Canonical Relationships among Perceptual-Motor, Perceptual, and Cognitive Behaviors in Children

Abstract
The purpose of this study was to investigate the nature and extent of relationships among perceptual-motor, perceptual, and cognitive behaviors in 189 young, normal children. An extensive battery of tests was administered to 61 prekindergarteners, 63 kindergarteners, and 65 first graders. Canonical correlation analysis revealed that significant and high relationships exist between perceptual-motor and perceptual behaviors at the two younger age levels, between perceptual-motor and cognitive behaviors at kindergarten only, and between perceptual and cognitive behaviors at all levels tested. In agreement with the literature, the magnitude of the relationships and amount of shared variance diminished with age from kindergarten to first grade, except for the cognitive and perceptual behaviors relationship.
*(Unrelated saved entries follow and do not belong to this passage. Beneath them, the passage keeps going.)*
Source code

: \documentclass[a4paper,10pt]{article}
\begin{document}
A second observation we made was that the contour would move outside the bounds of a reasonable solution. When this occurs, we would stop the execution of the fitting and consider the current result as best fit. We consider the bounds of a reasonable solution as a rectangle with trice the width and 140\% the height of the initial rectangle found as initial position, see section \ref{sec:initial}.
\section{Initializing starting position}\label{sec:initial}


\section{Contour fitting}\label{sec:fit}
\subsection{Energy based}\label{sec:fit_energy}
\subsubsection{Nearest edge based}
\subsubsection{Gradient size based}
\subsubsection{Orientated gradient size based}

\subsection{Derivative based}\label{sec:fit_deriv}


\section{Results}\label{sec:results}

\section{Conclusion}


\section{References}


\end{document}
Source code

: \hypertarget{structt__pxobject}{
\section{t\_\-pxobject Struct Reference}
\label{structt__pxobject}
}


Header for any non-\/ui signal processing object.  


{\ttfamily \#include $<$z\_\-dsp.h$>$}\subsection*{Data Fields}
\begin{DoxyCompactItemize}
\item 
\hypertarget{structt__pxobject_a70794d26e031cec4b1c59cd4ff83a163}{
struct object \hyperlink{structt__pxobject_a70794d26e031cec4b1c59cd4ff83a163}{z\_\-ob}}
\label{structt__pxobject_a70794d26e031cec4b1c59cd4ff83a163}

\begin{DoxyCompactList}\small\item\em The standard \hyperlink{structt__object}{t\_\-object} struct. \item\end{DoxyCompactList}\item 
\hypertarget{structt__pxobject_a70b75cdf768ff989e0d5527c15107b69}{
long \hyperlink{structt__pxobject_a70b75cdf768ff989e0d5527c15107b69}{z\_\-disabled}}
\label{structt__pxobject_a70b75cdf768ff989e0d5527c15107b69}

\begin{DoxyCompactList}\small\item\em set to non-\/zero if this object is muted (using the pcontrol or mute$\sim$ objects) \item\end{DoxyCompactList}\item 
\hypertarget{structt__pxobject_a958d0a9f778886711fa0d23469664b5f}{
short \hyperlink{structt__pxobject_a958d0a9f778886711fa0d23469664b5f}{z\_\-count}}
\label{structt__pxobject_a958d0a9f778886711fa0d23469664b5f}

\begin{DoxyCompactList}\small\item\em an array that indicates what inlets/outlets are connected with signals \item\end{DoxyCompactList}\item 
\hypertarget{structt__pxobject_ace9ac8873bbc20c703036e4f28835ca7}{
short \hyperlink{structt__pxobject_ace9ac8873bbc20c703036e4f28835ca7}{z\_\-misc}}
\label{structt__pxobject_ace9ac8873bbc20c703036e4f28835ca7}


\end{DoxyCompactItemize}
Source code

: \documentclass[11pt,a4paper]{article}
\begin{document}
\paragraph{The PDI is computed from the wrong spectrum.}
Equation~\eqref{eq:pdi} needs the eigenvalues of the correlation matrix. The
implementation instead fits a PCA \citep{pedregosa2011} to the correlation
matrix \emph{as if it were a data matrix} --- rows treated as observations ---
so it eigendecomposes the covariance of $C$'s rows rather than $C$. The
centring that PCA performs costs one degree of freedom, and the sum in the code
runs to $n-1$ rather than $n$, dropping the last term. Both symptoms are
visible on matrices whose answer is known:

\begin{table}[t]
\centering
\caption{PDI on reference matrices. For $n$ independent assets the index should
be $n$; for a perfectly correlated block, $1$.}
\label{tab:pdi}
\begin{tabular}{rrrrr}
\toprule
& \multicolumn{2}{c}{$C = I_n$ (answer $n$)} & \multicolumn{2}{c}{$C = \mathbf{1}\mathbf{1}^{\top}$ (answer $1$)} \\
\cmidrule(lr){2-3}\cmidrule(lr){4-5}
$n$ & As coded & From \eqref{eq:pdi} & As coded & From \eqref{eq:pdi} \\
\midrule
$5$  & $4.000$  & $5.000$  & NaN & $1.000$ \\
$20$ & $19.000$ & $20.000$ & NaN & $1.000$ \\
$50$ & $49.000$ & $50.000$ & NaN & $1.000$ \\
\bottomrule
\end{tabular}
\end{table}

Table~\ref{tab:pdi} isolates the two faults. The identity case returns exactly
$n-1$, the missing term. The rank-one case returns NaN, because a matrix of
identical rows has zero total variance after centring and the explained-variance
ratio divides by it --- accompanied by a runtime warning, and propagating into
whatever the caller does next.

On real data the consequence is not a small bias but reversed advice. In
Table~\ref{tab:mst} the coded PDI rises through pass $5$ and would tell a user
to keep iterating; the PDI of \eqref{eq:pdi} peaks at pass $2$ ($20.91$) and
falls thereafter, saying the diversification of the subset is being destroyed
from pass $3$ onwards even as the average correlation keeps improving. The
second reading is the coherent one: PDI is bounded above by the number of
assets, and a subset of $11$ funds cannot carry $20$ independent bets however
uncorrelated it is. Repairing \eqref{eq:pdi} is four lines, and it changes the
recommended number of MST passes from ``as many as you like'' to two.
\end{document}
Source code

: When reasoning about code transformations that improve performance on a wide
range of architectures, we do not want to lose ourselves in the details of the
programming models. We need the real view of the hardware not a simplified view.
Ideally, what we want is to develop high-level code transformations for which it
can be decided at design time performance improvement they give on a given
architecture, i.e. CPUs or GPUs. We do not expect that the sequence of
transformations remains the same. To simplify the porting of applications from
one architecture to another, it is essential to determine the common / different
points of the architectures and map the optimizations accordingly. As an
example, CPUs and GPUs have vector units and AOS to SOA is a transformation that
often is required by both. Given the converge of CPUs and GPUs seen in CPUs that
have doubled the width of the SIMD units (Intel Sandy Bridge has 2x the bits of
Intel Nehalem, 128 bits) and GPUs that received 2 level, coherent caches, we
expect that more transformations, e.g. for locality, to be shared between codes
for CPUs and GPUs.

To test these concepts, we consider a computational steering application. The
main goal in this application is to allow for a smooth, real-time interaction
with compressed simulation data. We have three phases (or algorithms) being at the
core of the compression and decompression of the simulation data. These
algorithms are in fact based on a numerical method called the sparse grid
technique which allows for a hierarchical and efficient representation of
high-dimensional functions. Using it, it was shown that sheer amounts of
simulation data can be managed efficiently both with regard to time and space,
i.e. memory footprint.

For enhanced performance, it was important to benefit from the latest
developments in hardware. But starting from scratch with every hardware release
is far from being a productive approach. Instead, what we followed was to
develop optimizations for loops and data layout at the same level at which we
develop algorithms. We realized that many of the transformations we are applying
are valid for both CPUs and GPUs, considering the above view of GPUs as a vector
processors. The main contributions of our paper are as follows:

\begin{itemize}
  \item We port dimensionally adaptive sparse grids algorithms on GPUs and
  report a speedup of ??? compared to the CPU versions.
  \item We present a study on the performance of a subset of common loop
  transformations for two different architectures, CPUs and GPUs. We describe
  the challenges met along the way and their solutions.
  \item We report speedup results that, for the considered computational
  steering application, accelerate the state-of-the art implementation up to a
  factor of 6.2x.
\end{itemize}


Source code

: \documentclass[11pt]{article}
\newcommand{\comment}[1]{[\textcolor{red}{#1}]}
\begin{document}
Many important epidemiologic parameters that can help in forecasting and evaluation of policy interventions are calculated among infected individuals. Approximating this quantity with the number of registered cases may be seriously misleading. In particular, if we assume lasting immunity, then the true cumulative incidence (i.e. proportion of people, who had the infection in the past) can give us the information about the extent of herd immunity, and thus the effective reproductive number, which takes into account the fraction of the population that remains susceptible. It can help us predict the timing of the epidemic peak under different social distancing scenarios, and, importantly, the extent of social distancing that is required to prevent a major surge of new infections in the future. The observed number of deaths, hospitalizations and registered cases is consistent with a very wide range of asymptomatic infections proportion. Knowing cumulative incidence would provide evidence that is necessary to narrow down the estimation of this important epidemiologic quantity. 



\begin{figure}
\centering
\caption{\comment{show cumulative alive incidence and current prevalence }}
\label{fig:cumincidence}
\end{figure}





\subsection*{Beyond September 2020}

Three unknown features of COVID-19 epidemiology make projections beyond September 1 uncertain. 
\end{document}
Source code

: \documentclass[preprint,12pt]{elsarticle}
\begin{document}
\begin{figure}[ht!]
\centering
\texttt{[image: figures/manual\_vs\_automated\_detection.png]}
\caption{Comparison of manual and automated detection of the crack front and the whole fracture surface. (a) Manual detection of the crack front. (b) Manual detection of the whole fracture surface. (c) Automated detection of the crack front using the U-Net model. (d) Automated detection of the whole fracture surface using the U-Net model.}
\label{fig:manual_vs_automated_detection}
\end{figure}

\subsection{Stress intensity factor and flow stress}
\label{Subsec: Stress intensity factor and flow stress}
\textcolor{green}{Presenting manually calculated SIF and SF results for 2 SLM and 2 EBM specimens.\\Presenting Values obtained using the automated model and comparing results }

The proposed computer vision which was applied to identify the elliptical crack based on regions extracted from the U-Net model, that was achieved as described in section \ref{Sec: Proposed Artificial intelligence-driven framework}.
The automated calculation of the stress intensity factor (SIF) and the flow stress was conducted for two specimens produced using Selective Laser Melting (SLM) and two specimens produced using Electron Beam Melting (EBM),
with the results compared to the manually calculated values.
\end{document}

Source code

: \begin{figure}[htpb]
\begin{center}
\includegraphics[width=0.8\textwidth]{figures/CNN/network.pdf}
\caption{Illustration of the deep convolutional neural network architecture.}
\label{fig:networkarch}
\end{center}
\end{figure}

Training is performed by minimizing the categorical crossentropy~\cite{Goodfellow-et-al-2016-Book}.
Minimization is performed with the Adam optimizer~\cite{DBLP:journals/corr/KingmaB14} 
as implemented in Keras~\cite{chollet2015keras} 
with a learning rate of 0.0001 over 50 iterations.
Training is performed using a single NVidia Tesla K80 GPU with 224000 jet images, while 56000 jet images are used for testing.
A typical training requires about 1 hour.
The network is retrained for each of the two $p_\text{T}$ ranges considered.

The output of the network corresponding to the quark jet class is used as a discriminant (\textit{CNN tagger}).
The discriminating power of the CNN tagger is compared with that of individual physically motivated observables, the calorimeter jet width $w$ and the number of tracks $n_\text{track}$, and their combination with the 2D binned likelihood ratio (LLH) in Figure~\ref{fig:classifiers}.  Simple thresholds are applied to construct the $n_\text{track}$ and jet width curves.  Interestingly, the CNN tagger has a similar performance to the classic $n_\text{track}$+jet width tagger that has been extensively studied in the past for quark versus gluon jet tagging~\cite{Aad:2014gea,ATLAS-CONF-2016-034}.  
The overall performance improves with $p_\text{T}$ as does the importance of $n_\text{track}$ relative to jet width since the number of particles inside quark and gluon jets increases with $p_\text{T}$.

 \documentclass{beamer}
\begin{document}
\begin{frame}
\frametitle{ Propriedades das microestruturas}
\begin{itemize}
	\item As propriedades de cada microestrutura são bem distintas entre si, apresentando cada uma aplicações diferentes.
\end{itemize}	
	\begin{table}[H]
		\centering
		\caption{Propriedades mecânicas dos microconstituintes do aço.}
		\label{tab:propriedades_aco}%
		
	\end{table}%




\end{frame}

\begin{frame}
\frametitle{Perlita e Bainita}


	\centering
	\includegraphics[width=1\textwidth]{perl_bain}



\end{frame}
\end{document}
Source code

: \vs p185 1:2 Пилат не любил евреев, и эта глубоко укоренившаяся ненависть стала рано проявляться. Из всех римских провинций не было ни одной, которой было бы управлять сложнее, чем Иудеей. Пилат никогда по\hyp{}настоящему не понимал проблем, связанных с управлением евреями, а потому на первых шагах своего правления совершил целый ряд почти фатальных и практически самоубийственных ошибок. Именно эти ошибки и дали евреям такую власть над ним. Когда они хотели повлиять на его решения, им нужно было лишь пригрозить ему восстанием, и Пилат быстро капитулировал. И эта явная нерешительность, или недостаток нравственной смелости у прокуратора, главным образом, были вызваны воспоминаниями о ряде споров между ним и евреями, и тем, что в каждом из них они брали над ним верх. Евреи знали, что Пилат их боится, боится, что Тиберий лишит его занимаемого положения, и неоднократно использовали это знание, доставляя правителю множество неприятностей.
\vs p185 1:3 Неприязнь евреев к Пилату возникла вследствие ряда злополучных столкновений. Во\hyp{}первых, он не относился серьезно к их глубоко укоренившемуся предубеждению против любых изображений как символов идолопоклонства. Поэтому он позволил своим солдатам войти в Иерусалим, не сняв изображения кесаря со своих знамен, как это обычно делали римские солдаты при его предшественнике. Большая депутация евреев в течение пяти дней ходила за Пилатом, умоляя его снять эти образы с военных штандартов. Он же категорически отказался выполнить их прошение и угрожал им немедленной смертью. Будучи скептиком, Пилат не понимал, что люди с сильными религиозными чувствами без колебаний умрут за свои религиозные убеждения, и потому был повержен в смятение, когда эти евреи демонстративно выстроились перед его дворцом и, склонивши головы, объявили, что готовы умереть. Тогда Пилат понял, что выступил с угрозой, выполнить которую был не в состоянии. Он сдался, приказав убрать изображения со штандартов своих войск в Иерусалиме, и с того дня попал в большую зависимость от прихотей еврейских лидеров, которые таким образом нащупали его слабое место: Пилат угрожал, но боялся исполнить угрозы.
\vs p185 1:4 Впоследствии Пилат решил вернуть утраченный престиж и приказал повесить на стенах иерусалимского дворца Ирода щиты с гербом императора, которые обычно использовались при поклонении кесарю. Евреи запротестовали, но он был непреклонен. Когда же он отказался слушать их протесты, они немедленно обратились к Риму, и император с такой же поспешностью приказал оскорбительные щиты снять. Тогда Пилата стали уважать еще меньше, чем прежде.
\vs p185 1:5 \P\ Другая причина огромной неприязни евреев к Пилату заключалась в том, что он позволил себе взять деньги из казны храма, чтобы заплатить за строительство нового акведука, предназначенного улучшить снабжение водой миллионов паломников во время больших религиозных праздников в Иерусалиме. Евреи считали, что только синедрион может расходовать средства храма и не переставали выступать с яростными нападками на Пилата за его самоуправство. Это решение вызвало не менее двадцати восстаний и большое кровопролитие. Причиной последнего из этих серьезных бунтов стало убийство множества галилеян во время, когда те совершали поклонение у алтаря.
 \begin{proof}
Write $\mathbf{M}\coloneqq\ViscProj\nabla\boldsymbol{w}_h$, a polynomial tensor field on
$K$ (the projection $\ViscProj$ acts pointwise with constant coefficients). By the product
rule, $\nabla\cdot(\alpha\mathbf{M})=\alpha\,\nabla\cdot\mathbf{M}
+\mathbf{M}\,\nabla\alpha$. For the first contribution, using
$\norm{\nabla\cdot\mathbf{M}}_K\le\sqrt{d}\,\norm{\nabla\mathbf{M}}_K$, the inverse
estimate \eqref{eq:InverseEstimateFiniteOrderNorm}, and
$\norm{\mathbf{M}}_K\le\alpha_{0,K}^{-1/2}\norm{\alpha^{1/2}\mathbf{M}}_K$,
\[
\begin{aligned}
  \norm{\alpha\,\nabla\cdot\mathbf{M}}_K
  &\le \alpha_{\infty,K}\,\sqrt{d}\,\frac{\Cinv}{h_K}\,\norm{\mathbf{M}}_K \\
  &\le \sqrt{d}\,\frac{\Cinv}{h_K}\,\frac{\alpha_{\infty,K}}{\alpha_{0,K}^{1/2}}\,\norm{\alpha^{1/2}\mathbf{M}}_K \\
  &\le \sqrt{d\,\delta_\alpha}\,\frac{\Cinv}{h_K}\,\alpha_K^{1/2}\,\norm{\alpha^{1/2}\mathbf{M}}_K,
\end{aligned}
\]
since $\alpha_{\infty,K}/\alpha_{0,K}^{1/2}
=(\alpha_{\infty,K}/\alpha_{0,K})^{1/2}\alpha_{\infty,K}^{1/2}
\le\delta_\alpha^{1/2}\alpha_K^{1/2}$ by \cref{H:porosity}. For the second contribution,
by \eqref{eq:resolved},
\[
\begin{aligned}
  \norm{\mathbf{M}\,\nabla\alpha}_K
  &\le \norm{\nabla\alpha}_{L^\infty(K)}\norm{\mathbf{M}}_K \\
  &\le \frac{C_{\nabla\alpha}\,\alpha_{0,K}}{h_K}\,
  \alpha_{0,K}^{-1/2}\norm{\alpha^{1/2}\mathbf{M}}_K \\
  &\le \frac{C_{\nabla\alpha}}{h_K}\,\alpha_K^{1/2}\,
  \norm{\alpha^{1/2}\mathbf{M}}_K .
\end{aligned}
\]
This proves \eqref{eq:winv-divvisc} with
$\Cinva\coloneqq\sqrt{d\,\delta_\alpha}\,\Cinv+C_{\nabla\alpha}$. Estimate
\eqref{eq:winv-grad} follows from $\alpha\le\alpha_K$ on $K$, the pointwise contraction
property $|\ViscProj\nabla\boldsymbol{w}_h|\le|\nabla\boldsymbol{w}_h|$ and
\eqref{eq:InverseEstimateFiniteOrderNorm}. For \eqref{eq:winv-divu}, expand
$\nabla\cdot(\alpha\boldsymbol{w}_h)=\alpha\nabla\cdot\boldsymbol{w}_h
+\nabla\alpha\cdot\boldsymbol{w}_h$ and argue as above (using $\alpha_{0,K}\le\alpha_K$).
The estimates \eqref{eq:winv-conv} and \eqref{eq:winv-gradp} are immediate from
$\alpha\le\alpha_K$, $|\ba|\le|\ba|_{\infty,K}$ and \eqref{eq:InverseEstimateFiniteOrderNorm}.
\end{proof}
Visual behaviors were more important contributors to the perceptual-motor relationships than were auditory behaviors, while the reverse was found for contributors to the cognitive relationships. Fine perceptual-motor behaviors were more important for describing relationships than were gross perceptual-motor behaviors. In general, gross perceptual-motor behaviors were of little importance in explaining any significant relationship found in this study. Overall, the most consistent and important contributors to significant relationships among the various behavioral domains and subdomains included the Bender (fine), Shape-O-Ball (fine), discrimination (auditory perception), figure-ground (visual perception), alphabet, word recognition, and number-related tasks (cognitive). The single most consistent and important contributor was the fine perceptual-motor task, the Bender test.